Mas o apoio unânime que Marina tem recebido por parte do cartel mediático não há de ser principalmente motivado pelo desejo de proteger os micos-leões dourados, lobos-guará e outras espécies em extinção. Mesmo porque ela é, como dizem os gringos, “only the second best” da direita bicéfala (PSDEMB). O problema é que o candidato desta, “the first best”, continua sem fôlego para subir a serra de um eventual 2º turno; a última esperança da direita é que a candidata da “onda verde” arranque uns pontinhos suficientes para deixar Dilma aquém de 50,01% dos votos válidos, impedindo-a de ser eleita logo no primeiro turno.

Em tempo 2: a propósito da “queda da Dilma, para o Datafalha:

Pesquisa Serasa Experian de Expectativa Empresarial – Dia das Crianças 2010

Menor desemprego, maior renda e crédito levam o varejo a apostar no melhor Dia das Crianças dos últimos 6 anos, mostra Serasa Experian

Pesquisa com 1.007 executivos do varejo, realizada de 8 a 15 de setembro, aponta o otimismo do setor com Dia das Crianças 2010; pequenas empresas estão menos otimistas

São Paulo, 28 de setembro de 2010 – A Pesquisa Serasa Experian de Perspectiva Empresarial para o Dia das Crianças 2010 mostra que os varejistas brasileiros estão entusiasmados com a data. São 57% dos entrevistados que acreditam no aumento do faturamento de seu negócio nesta data de 2010, na comparação com 2009. É a maior parcela desde o início da pesquisa em 2005. No Dia das Crianças 2009, havia 49% de empresários otimistas.

Neste ano, as grandes empresas do varejo estão capitaneando as opiniões positivas, de acordo com 76% de seus empresários. Nas médias empresas, são 66% e nas pequenas 54%.

Na análise regional, o Nordeste tem um otimismo destacado. 72% de seus varejistas acham que vão ampliar seu faturamento no Dia das Crianças 2010 em relação à mesma data de 2009.

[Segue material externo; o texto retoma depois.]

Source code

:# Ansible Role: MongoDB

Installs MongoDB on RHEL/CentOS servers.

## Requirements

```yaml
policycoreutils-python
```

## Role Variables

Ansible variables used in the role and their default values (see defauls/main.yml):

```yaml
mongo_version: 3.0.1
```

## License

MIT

(*) Não tem nada a ver com cólon. São os colonistas do PiG (***) que combatem na milícia para derrubar o presidente Lula. E assim se comportarão sempre que um presidente no Brasil, no mundo e na Galáxia tiver origem no trabalho e, não, no capital. O Mino Carta costuma dizer que o Brasil é o único lugar do mundo em que jornalista chama patrão de colega. É esse pessoal aí.
(**) Folha é um jornal que não se deve deixar a avó ler, porque publica palavrões. Além disso, Folha é aquele jornal que entrevista Daniel Dantas DEPOIS de condenado e pergunta o que ele achou da investigação; da “ditabranda”; da ficha falsa da Dilma; que veste FHC com o manto de “bom caráter”, porque, depois de 18 anos, reconheceu um filho; que matou o Tuma e depois o ressuscitou; e que é o que é,  porque o dono é o que é; nos anos militares, a Folha emprestava carros de reportagem aos torturadores.
(***) Em nenhuma democracia séria do mundo, jornais conservadores, de baixa qualidade técnica e até sensacionalistas, e uma única rede de televisão têm a importância que têm no Brasil. Eles se transformaram num partido político – o PiG, Partido da Imprensa Golpista.